Basically checking for [url]http://oeis.org/A135980[/url] , but it's not working as intended. I'm using a so x doesn't repeat a value, this seems to work however it reports 6 as the second term not 9 so I've made a major error. doh I should have reversed the order of the loops I think. I see why it prints six because it checks 11==13 and that's false so it prints x then puts 5 in a so it then increments without finding the next match and hence it returns 6 on finding 13!=17.[/QUOTE]

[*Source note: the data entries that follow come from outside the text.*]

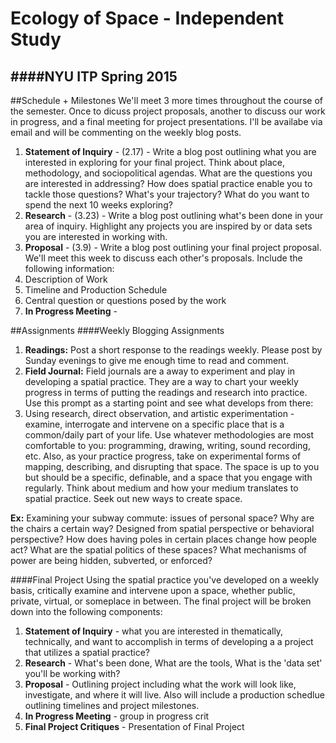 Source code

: # Ecology of Space - Independent Study
####NYU ITP Spring 2015
---
##Schedule + Milestones
We'll meet 3 more times throughout the course of the semester. Once to dicuss project proposals, another to discuss our work in progress, and a final meeting for project presentations. I'll be availabe via email and will be commenting on the weekly blog posts. 

1. **Statement of Inquiry** - (2.17) -  Write a blog post outlining what you are interested in exploring for your final project. Think about place, methodology, and sociopolitical agendas. What are the questions you are interested in addressing? How does spatial practice enable you to tackle those questions? What's your trajectory? What do you want to spend the next 10 weeks exploring?
2. **Research** - (3.23) - Write a blog post outlining what's been done in your area of inquiry. Highlight any projects you are inspired by or data sets you are interested in working with. 
3. **Proposal** - (3.9) - Write a blog post outlining your final project proposal. We'll meet this week to discuss each other's proposals. Include the following information:
  1. Description of Work 
  2. Timeline and Production Schedule
  3. Central question or questions posed by the work
4. **In Progress Meeting** - 




##Assignments
####Weekly Blogging Assignments
1. **Readings:** Post a short response to the readings weekly. Please post by Sunday evenings to give me enough time to read and comment. 
2. **Field Journal:**  Field journals are a away to experiment and play in developing a spatial practice. They are a way to chart your weekly progress in terms of putting the readings and research into practice. Use this prompt as a starting point and see what develops from there:
 1. Using research, direct observation, and artistic experimentation - examine, interrogate and intervene on a specific place that is a common/daily part of your life. Use whatever methodologies are most comfortable to you: programming, drawing, writing, sound recording, etc. Also, as your practice progress, take on experimental forms of mapping, describing, and disrupting that space. The space is up to you but should be a specific, definable, and a space that you engage with regularly. Think about medium and how your medium translates to spatial practice. Seek out new ways to create space. 
 

**Ex:**  Examining your subway commute: issues of personal space? Why are the chairs a certain way? Designed from spatial perspective or behavioral perspective? How does having poles in certain places change how people act? What are the spatial politics of these spaces? What mechanisms of power are being hidden, subverted, or enforced?

####Final Project
Using the spatial practice you've developed on a weekly basis, critically examine and intervene upon  a space, whether public, private, virtual, or someplace in between. The final project will be broken down into the following components:

1. **Statement of Inquiry** - what you are interested in thematically, technically, and want to accomplish in terms of developing a a project that utilizes a spatial practice?
2. **Research** -  What's been done, What are the tools, What is the 'data set' you'll be working with?
3.  **Proposal** - Outlining project including what the work will look like, investigate, and where it will live. Also will include a production schedlue outlining timelines and project milestones.
4.  **In Progress Meeting** - group in progress crit
5.  **Final Project Critiques** - Presentation of Final Project
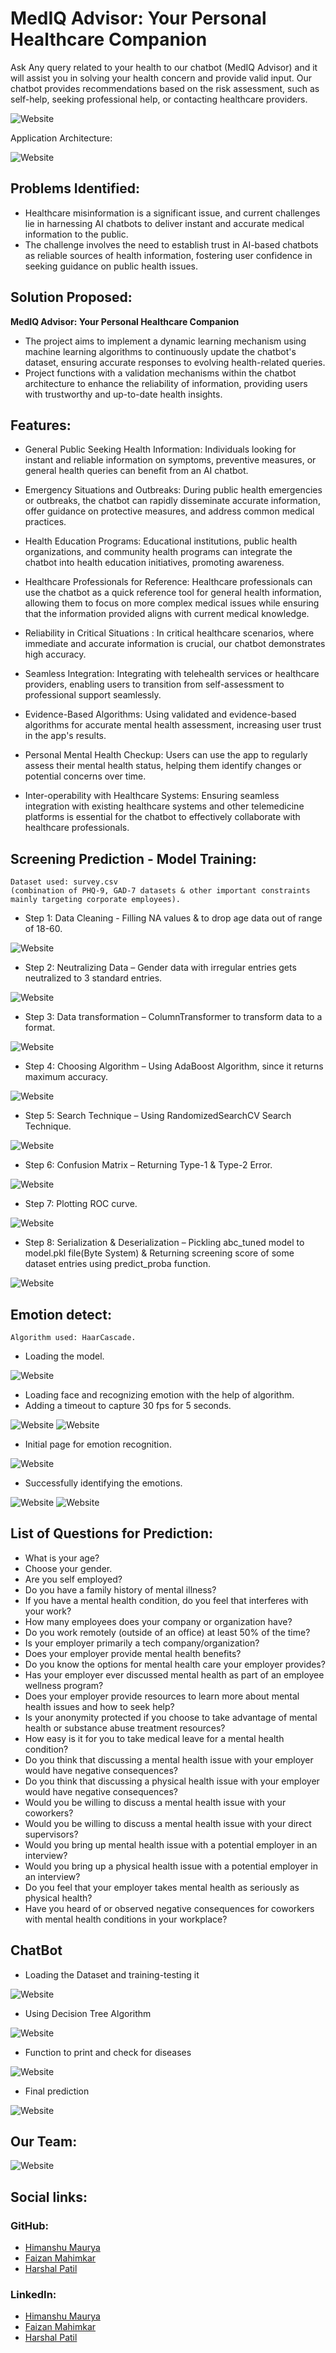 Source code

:# **MedIQ Advisor: Your Personal Healthcare Companion**
Ask Any query related to your health to our chatbot (MedIQ Advisor) and it will assist you in solving your health concern and provide valid input.
Our chatbot provides recommendations based on the risk assessment, such as self-help, seeking professional help, or contacting healthcare providers.


![Website](./MedIQ_Advisor/readme_resources/web11.png)

Application Architecture:

![Website](./MedIQ_Advisor/readme_resources/arc.png)

## Problems Identified:

- Healthcare misinformation is a significant issue, and current challenges lie in harnessing AI chatbots to deliver instant and accurate medical information to the public.
- The challenge involves the need to establish trust in AI-based chatbots as reliable sources of health information, fostering user confidence in seeking guidance on public health issues.

## Solution Proposed:
 **MedIQ Advisor: Your Personal Healthcare Companion**

- The project aims to implement a dynamic learning mechanism using machine learning algorithms to continuously update the chatbot's dataset, ensuring accurate responses to evolving health-related queries.
- Project functions with a validation mechanisms within the chatbot architecture to enhance the reliability of information, providing users with trustworthy and up-to-date health insights.

## Features:

- General Public Seeking Health Information: Individuals looking for instant and reliable information on symptoms, preventive measures, or general health queries can benefit from an AI chatbot. 

- Emergency Situations and Outbreaks: During public health emergencies or outbreaks, the chatbot can rapidly disseminate accurate information, offer guidance on protective measures, and address common medical practices. 

- Health Education Programs: Educational institutions, public health organizations, and community health programs can integrate the chatbot into health education initiatives, promoting awareness.

- Healthcare Professionals for Reference: Healthcare professionals can use the chatbot as a quick reference tool for general health information, allowing them to focus on more complex medical issues while ensuring that the information provided aligns with current medical knowledge.

- Reliability in Critical Situations : In critical healthcare scenarios, where immediate and accurate information is crucial, our chatbot demonstrates high accuracy.

- Seamless Integration: Integrating with telehealth services or healthcare providers, enabling users to transition from self-assessment to professional support seamlessly.

- Evidence-Based Algorithms: Using validated and evidence-based algorithms for accurate mental health assessment, increasing user trust in the app's results.

- Personal Mental Health Checkup: Users can use the app to regularly assess their mental health status, helping them identify changes or potential concerns over time. 

- Inter-operability with Healthcare Systems: Ensuring seamless integration with existing healthcare systems and other telemedicine platforms is essential for the chatbot to effectively collaborate with healthcare professionals.


## Screening Prediction - Model Training:

    Dataset used: survey.csv
    (combination of PHQ-9, GAD-7 datasets & other important constraints mainly targeting corporate employees).

- Step 1: Data Cleaning - Filling NA values & to drop age data out of range of 18-60.

![Website](./MedIQ_Advisor/readme_resources/sp1.png)

- Step 2: Neutralizing Data – Gender data with irregular entries gets neutralized to 3 standard entries.

![Website](./MedIQ_Advisor/readme_resources/sp2.png)

- Step 3: Data transformation – ColumnTransformer to transform data to a format.

![Website](./MedIQ_Advisor/readme_resources/sp3.png)

- Step 4: Choosing Algorithm – Using AdaBoost Algorithm, since it returns maximum accuracy.

![Website](./MedIQ_Advisor/readme_resources/sp4.png)

- Step 5: Search Technique – Using RandomizedSearchCV Search Technique.

![Website](./MedIQ_Advisor/readme_resources/sp5.png)

- Step 6: Confusion Matrix – Returning Type-1 & Type-2 Error.

![Website](./MedIQ_Advisor/readme_resources/sp6.png)

- Step 7: Plotting ROC curve.

![Website](./MedIQ_Advisor/readme_resources/sp7.png)

- Step 8: Serialization & Deserialization – Pickling abc_tuned model to model.pkl file(Byte System) & Returning screening score of some dataset entries using predict_proba function.

![Website](./MedIQ_Advisor/readme_resources/sp8.png)

## Emotion detect:

    Algorithm used: HaarCascade.

- Loading the model.

![Website](./MedIQ_Advisor/readme_resources/edc1.png)

- Loading face and recognizing emotion with the help of algorithm.
- Adding a timeout to capture 30 fps for 5 seconds.

![Website](./MedIQ_Advisor/readme_resources/edc2.png)
![Website](./MedIQ_Advisor/readme_resources/edc3.png)

- Initial page for emotion recognition.

![Website](./MedIQ_Advisor/readme_resources/ed1.jpeg)

- Successfully identifying the emotions.

![Website](./MedIQ_Advisor/readme_resources/ed2.jpeg)
![Website](./MedIQ_Advisor/readme_resources/ed3.jpeg)

## List of Questions for Prediction:

- What is your age?
- Choose your gender.
- Are you self employed?
- Do you have a family history of mental illness? 
- If you have a mental health condition, do you feel that interferes with your work?
- How many employees does your company or organization have?
- Do you work remotely (outside of an office) at least 50% of the time?
- Is your employer primarily a tech company/organization?
- Does your employer provide mental health benefits?
- Do you know the options for mental health care your employer provides?
- Has your employer ever discussed mental health as part of an employee wellness program?
- Does your employer provide resources to learn more about mental health issues and how to seek help?
- Is your anonymity protected if you choose to take advantage of mental health or substance abuse treatment resources?
- How easy is it for you to take medical leave for a mental health condition?
- Do you think that discussing a mental health issue with your employer would have negative consequences?
- Do you think that discussing a physical health issue with your employer would have negative consequences?
- Would you be willing to discuss a mental health issue with your coworkers?
- Would you be willing to discuss a mental health issue with your direct supervisors?
- Would you bring up mental health issue with a potential employer in an interview?
- Would you bring up a physical health issue with a potential employer in an interview?
- Do you feel that your employer takes mental health as seriously as physical health?
- Have you heard of or observed negative consequences for coworkers with mental health conditions in your workplace?

## ChatBot
- Loading the Dataset and training-testing it

![Website](./MedIQ_Advisor/readme_resources/cb1.png)

- Using Decision Tree Algorithm 

![Website](./MedIQ_Advisor/readme_resources/cb2.png)

- Function to print and check for diseases

![Website](./MedIQ_Advisor/readme_resources/cb3.png)


- Final prediction

![Website](./MedIQ_Advisor/readme_resources/cb4.png)

## Our Team:

![Website](./MedIQ_Advisor/readme_resources/web_team.png)

## Social links:

### GitHub:

- [Himanshu Maurya](https://github.com/himanshumaurya0007)
- [Faizan Mahimkar](https://github.com/Faizan-Mahimkar)
- [Harshal Patil](https://github.com/Harshal4511)

### LinkedIn:

- [Himanshu Maurya](https://www.linkedin.com/in/himanshumaurya0007)
- [Faizan Mahimkar](https://www.linkedin.com/in/faizan-mahimkar)
- [Harshal Patil](https://www.linkedin.com/in/harshal-patil4511)
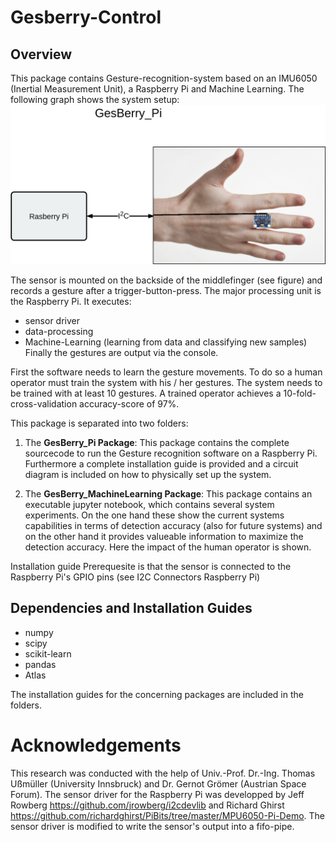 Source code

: # Gesberry-Control

## Overview


This package contains Gesture-recognition-system based on an IMU6050 (Inertial Measurement Unit), a Raspberry Pi and Machine Learning. The following graph shows the system setup:
<img src="img/GesBerry_Pi.png">

The sensor is mounted on the backside of the middlefinger (see figure) and records a gesture after a trigger-button-press. The major processing unit is the Raspberry Pi. It executes:
- sensor driver
- data-processing
- Machine-Learning (learning from data and classifying new samples)
Finally the gestures are output via the console.

First the software needs to learn the gesture movements. To do so a human operator must train the system with his / her gestures. The system needs to be trained with at least 10 gestures. A trained operator achieves a 10-fold-cross-validation accuracy-score of 97%.

This package is separated into two folders: 
1. The __GesBerry_Pi Package__: This package contains the complete sourcecode to run the Gesture recognition software on a Raspberry Pi. Furthermore a complete installation guide is provided and a circuit diagram is included on how to physically set up the system.

2. The __GesBerry_MachineLearning Package__: This package contains an executable jupyter notebook, which contains several system experiments. On the one hand these show the current systems capabilities in terms of detection accuracy (also for future systems) and on the other hand it provides valueable information to maximize the detection accuracy. Here the impact of the human operator is shown.

Installation guide
Prerequesite is that the sensor is connected to the Raspberry Pi's GPIO pins (see I2C Connectors Raspberry Pi) 


## Dependencies and Installation Guides

* numpy
* scipy
* scikit-learn
* pandas
* Atlas

The installation guides for the concerning packages are included in the folders.

Acknowledgements
==========

This research was conducted with the help of Univ.-Prof. Dr.-Ing. Thomas Ußmüller (University Innsbruck) and Dr. Gernot Grömer (Austrian Space Forum). 
The sensor driver for the Raspberry Pi was developped by Jeff Rowberg https://github.com/jrowberg/i2cdevlib and Richard Ghirst https://github.com/richardghirst/PiBits/tree/master/MPU6050-Pi-Demo. The sensor driver is modified to write the sensor's output into a fifo-pipe.
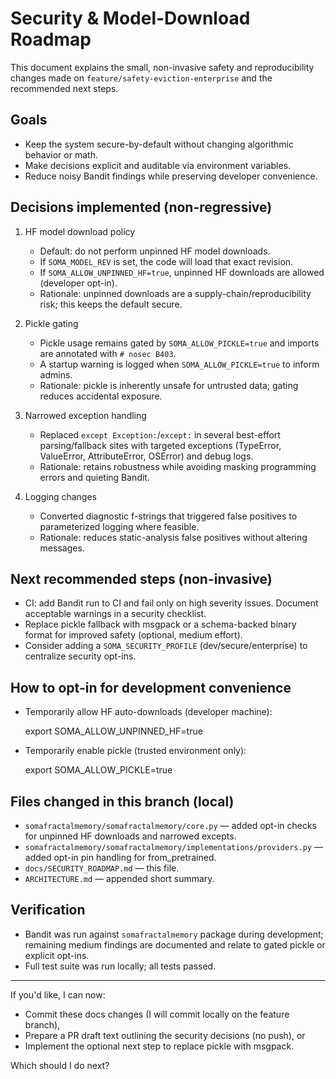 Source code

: # Security & Model-Download Roadmap

This document explains the small, non-invasive safety and reproducibility changes made on
`feature/safety-eviction-enterprise` and the recommended next steps.

## Goals

- Keep the system secure-by-default without changing algorithmic behavior or math.
- Make decisions explicit and auditable via environment variables.
- Reduce noisy Bandit findings while preserving developer convenience.

## Decisions implemented (non-regressive)

1. HF model download policy
   - Default: do not perform unpinned HF model downloads.
   - If `SOMA_MODEL_REV` is set, the code will load that exact revision.
   - If `SOMA_ALLOW_UNPINNED_HF=true`, unpinned HF downloads are allowed (developer opt-in).
   - Rationale: unpinned downloads are a supply-chain/reproducibility risk; this keeps the default secure.

2. Pickle gating
   - Pickle usage remains gated by `SOMA_ALLOW_PICKLE=true` and imports are annotated with `# nosec B403`.
   - A startup warning is logged when `SOMA_ALLOW_PICKLE=true` to inform admins.
   - Rationale: pickle is inherently unsafe for untrusted data; gating reduces accidental exposure.

3. Narrowed exception handling
   - Replaced `except Exception:`/`except:` in several best-effort parsing/fallback sites with
     targeted exceptions (TypeError, ValueError, AttributeError, OSError) and debug logs.
   - Rationale: retains robustness while avoiding masking programming errors and quieting Bandit.

4. Logging changes
   - Converted diagnostic f-strings that triggered false positives to parameterized logging where feasible.
   - Rationale: reduces static-analysis false positives without altering messages.

## Next recommended steps (non-invasive)

- CI: add Bandit run to CI and fail only on high severity issues. Document acceptable warnings in a security checklist.
- Replace pickle fallback with msgpack or a schema-backed binary format for improved safety (optional, medium effort).
- Consider adding a `SOMA_SECURITY_PROFILE` (dev/secure/enterprise) to centralize security opt-ins.

## How to opt-in for development convenience

- Temporarily allow HF auto-downloads (developer machine):

  export SOMA_ALLOW_UNPINNED_HF=true

- Temporarily enable pickle (trusted environment only):

  export SOMA_ALLOW_PICKLE=true

## Files changed in this branch (local)

- `somafractalmemory/somafractalmemory/core.py` — added opt-in checks for unpinned HF downloads and narrowed excepts.
- `somafractalmemory/somafractalmemory/implementations/providers.py` — added opt-in pin handling for from_pretrained.
- `docs/SECURITY_ROADMAP.md` — this file.
- `ARCHITECTURE.md` — appended short summary.

## Verification

- Bandit was run against `somafractalmemory` package during development; remaining medium findings are documented and relate to gated pickle or explicit opt-ins.
- Full test suite was run locally; all tests passed.

---

If you'd like, I can now:
- Commit these docs changes (I will commit locally on the feature branch),
- Prepare a PR draft text outlining the security decisions (no push), or
- Implement the optional next step to replace pickle with msgpack.

Which should I do next?
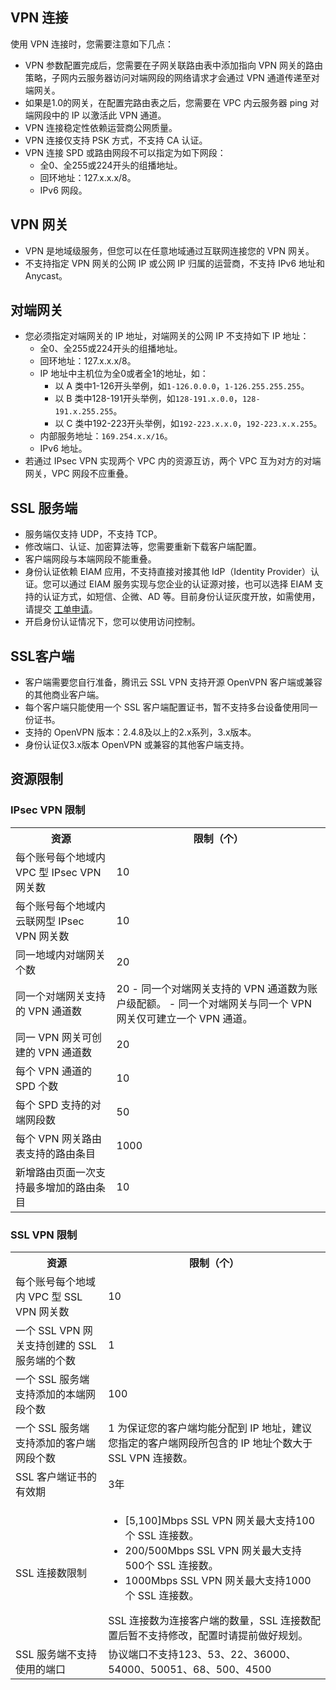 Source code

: ## VPN 连接
使用 VPN 连接时，您需要注意如下几点：
 - VPN 参数配置完成后，您需要在子网关联路由表中添加指向 VPN 网关的路由策略，子网内云服务器访问对端网段的网络请求才会通过 VPN 通道传递至对端网关。
 - 如果是1.0的网关，在配置完路由表之后，您需要在 VPC 内云服务器 ping 对端网段中的 IP 以激活此 VPN 通道。
 - VPN 连接稳定性依赖运营商公网质量。
 - VPN 连接仅支持 PSK 方式，不支持 CA 认证。
 - VPN 连接 SPD 或路由网段不可以指定为如下网段：
   - 全0、全255或224开头的组播地址。
   - 回环地址：127.x.x.x/8。
   - IPv6 网段。

## VPN 网关
 - VPN 是地域级服务，但您可以在任意地域通过互联网连接您的 VPN 网关。
 - 不支持指定 VPN 网关的公网 IP 或公网 IP 归属的运营商，不支持 IPv6 地址和 Anycast。
 

## 对端网关
 - 您必须指定对端网关的 IP 地址，对端网关的公网 IP 不支持如下 IP 地址：
   - 全0、全255或224开头的组播地址。
   - 回环地址：127.x.x.x/8。
   - IP 地址中主机位为全0或者全1的地址，如：
     - 以 A 类中1-126开头举例，如`1-126.0.0.0`，`1-126.255.255.255`。
     - 以 B 类中128-191开头举例，如`128-191.x.0.0`，`128-191.x.255.255`。
     - 以 C 类中192-223开头举例，如`192-223.x.x.0`，`192-223.x.x.255`。
   - 内部服务地址：`169.254.x.x/16`。
   - IPv6 地址。
 - 若通过 IPsec VPN 实现两个 VPC 内的资源互访，两个 VPC 互为对方的对端网关，VPC 网段不应重叠。

## SSL 服务端
 - 服务端仅支持 UDP，不支持 TCP。
 - 修改端口、认证、加密算法等，您需要重新下载客户端配置。
 - 客户端网段与本端网段不能重叠。
 - 身份认证依赖 EIAM 应用，不支持直接对接其他 IdP（Identity Provider）认证。您可以通过 EIAM 服务实现与您企业的认证源对接，也可以选择 EIAM 支持的认证方式，如短信、企微、AD 等。目前身份认证灰度开放，如需使用，请提交 [工单申请](https://console.cloud.tencent.com/workorder/category)。
 - 开启身份认证情况下，您可以使用访问控制。

## SSL客户端
 - 客户端需要您自行准备，腾讯云 SSL VPN 支持开源 OpenVPN 客户端或兼容的其他商业客户端。
 - 每个客户端只能使用一个 SSL 客户端配置证书，暂不支持多台设备使用同一份证书。
 - 支持的 OpenVPN 版本：2.4.8及以上的2.x系列，3.x版本。
 - 身份认证仅3.x版本 OpenVPN 或兼容的其他客户端支持。

## 资源限制

### IPsec VPN 限制
<table>
<tr>
<th>资源</th>
<th>限制（个）</th>
</tr>
<tr>
<td>每个账号每个地域内 VPC 型 IPsec VPN 网关数</td>
<td>10</td>
</tr>
<tr>
<td>每个账号每个地域内云联网型 IPsec VPN 网关数</td>
<td>10</td>
</tr>
<tr>
<td>同一地域内对端网关个数</td>
<td>20</td>
</tr>
<tr>
<td>同一个对端网关支持的 VPN 通道数</td>
<td>20

<dx-alert infotype="explain" title="">
- 同一个对端网关支持的 VPN 通道数为账户级配额。
- 同一个对端网关与同一个 VPN 网关仅可建立一个 VPN 通道。
</dx-alert>
</td>
</tr>
<tr>
<td>同一 VPN 网关可创建的 VPN 通道数</td>
<td>20</td>
</tr>
<tr>
<td>每个 VPN 通道的 SPD 个数</td>
<td>10</td>
</tr>
<tr>
<td>每个 SPD 支持的对端网段数</td>
<td>50</td>
</tr>
<tr>
<td>每个 VPN 网关路由表支持的路由条目</td>
<td>1000</td>
</tr>
<tr>
<td>新增路由页面一次支持最多增加的路由条目</td>
<td>10</td>
</tr>
</table>

### SSL VPN 限制
<table>
<tr>
<th>资源</th>
<th>限制（个）</th>
</tr>
<tr>
<td>每个账号每个地域内 VPC 型 SSL VPN 网关数</td>
<td>10</td>
</tr>
<tr>
<td>一个 SSL VPN 网关支持创建的 SSL 服务端的个数</td>
<td>1</td>
</tr>
<tr>
<td>一个 SSL 服务端支持添加的本端网段个数</td>
<td>100</td>
</tr>
<tr>
<td>一个 SSL 服务端支持添加的客户端网段个数</td>
<td>1
<dx-alert infotype="explain" title="">
为保证您的客户端均能分配到 IP 地址，建议您指定的客户端网段所包含的 IP 地址个数大于 SSL VPN 连接数。
</dx-alert>
</td>
</tr>
<tr>
<td>SSL 客户端证书的有效期</td>
<td>3年</td>
</tr>
<tr>
<td>SSL 连接数限制</td>
<td><ul><li>[5,100]Mbps SSL VPN 网关最大支持100个 SSL 连接数。</li><li>200/500Mbps SSL VPN 网关最大支持500个 SSL 连接数。</li><li>1000Mbps SSL VPN 网关最大支持1000个 SSL 连接数。</li></ul>
<dx-alert infotype="explain" title="">
SSL 连接数为连接客户端的数量，SSL 连接数配置后暂不支持修改，配置时请提前做好规划。
</dx-alert>
</td>
</tr>
<tr>
<td>SSL 服务端不支持使用的端口</td>
<td>协议端口不支持123、53、22、36000、54000、50051、68、500、4500</td>
</tr>
</table>
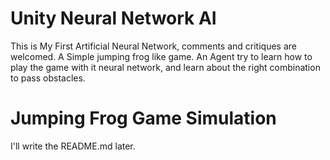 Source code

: # Unity Neural Network AI
This is My First Artificial Neural Network, comments and critiques are welcomed.
A Simple jumping frog like game. An Agent try to learn how to play the game with it neural network, and learn about the right combination to pass obstacles.

# Jumping Frog Game Simulation
I'll write the README.md later.
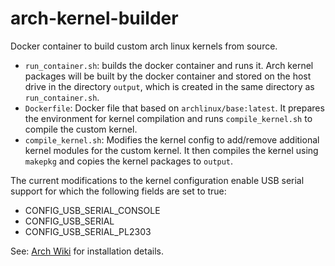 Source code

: # arch-kernel-builder
Docker container to build custom arch linux kernels from source.

- `run_container.sh`: builds the docker container and runs it. Arch kernel packages will be built by the docker container and stored on the host drive in the directory `output`, which is created in the same directory as `run_container.sh`.
- `Dockerfile`: Docker file that based on `archlinux/base:latest`. It prepares the environment for kernel compilation and runs `compile_kernel.sh` to compile the custom kernel.
- `compile_kernel.sh`: Modifies the kernel config to add/remove additional kernel modules for the custom kernel. It then compiles the kernel using `makepkg` and copies the kernel packages to `output`.

The current modifications to the kernel configuration enable USB serial support for which the following fields are set to true:
- CONFIG_USB_SERIAL_CONSOLE
- CONFIG_USB_SERIAL
- CONFIG_USB_SERIAL_PL2303

See: [Arch Wiki](https://wiki.archlinux.org/index.php/Kernel/Arch_Build_System#Installing) for installation details.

note putting a i=i-1 in the if false part worked.

[CODE]aliquot(x,y)=b=0;v=vector(y);v[1]=x;for(i=2,#v,for(a=1,i-1,if(sigma(v[i-1])-v[i-1]==0 || sigma(v[i-1])-v[i-1]==v[a],break(2),b=b+1;if(b!=a,b=0;break(2),v[i]=sigma(v[i-1])-v[i-1];b=0;break()))))[/CODE]

this seem to work for aliquot checking repeat lol.Now I just have to eliminate the y variable and cleave it to the final length if not less than infinite I think. too bad i can't get it to start at any index already calculated.

[QUOTE=science_man_88;244430][CODE]aliquot(x,y)=b=0;v=vector(y);v[1]=x;for(i=2,#v,for(a=1,i-1,if(sigma(v[i-1])-v[i-1]==0 || sigma(v[i-1])-v[i-1]==v[a],break(2),b=b+1;if(b!=a,b=0;break(2),v[i]=sigma(v[i-1])-v[i-1];b=0;break()))))[/CODE]

this seem to work for aliquot checking repeat lol.Now I just have to eliminate the y variable and cleave it to the final length if not less than infinite I think. too bad i can't get it to start at any index already calculated.[/QUOTE]

crap a failure.

[CODE]for(x=1,100, print(aliquot(x,5)))[/CODE]

gave 95,25,6,6,6, but it should have terminated after finding the second 6.

[CODE]aliquot(x,y)=b=0;v=vector(y);v[1]=x;for(i=2,#v,for(a=1,i-1,if(sigma(v[i-1])-v[i-1]==0 || sigma(v[i-1])-v[i-1]==v[a],break(2),b=b+1;if(b==i-1,v[i]=sigma(v[i-1])-v[i-1];b=0;break()))))[/CODE] this works better for now.

[CODE]aliquot(x,y)=b=0;v=vector(y);v[1]=x;for(i=2,#v,for(a=1,i-1,if(sigma(v[i-1])-v[i-1]==0 || sigma(v[i-1])-v[i-1]==v[a],v=vector(i-1,n,v[n]);break(2),b=b+1;if(b==i-1,v[i]=sigma(v[i-1])-v[i-1];b=0;break()))))[/CODE] this not only works but trims off excess.

[QUOTE=CRGreathouse;229472]kar_bon, I understand what an aliquot sequence is, but that doesn't tell me what sm88 wants.

I take it from his last post that he wants a vector with last term 1 and first term the input, where v[i+1] = sigma(v[i]) - v[i]. But of course it's not even proven that such a vector exists for all n...![/QUOTE]

I see one possible exception but I don't know how to calculate when it would happen, a sequence with all abundant numbers as it would forever increase.

[QUOTE=science_man_88;244558]I see one possible exception but I don't know how to calculate when it would happen, a sequence with all abundant numbers as it would forever increase.[/QUOTE]

good news I've been testing x upto 3 million until the 4th spot in the sequence each and no x so far has made it past 3 terms that are abundant. the problem is if it decreases to another abundant number spiking it back up. Doh calculation error. redone and still accurate.

done up to 7 million now without a trace of a triply ? abundant number.

I couldn't get the addhelp to add help I've had it working before but I just tried the autosave that lavalamp got me doing and I can't get what I want to work.

[CODE](15:45)>for(x=1,400,if(((2^x)/(log(2^x)-1))-((2^x-1)/(log(2^x-1)-1))>=1,print(x)))
108
116[/CODE] this is my attempt at something new if only I could get it to align with A000043.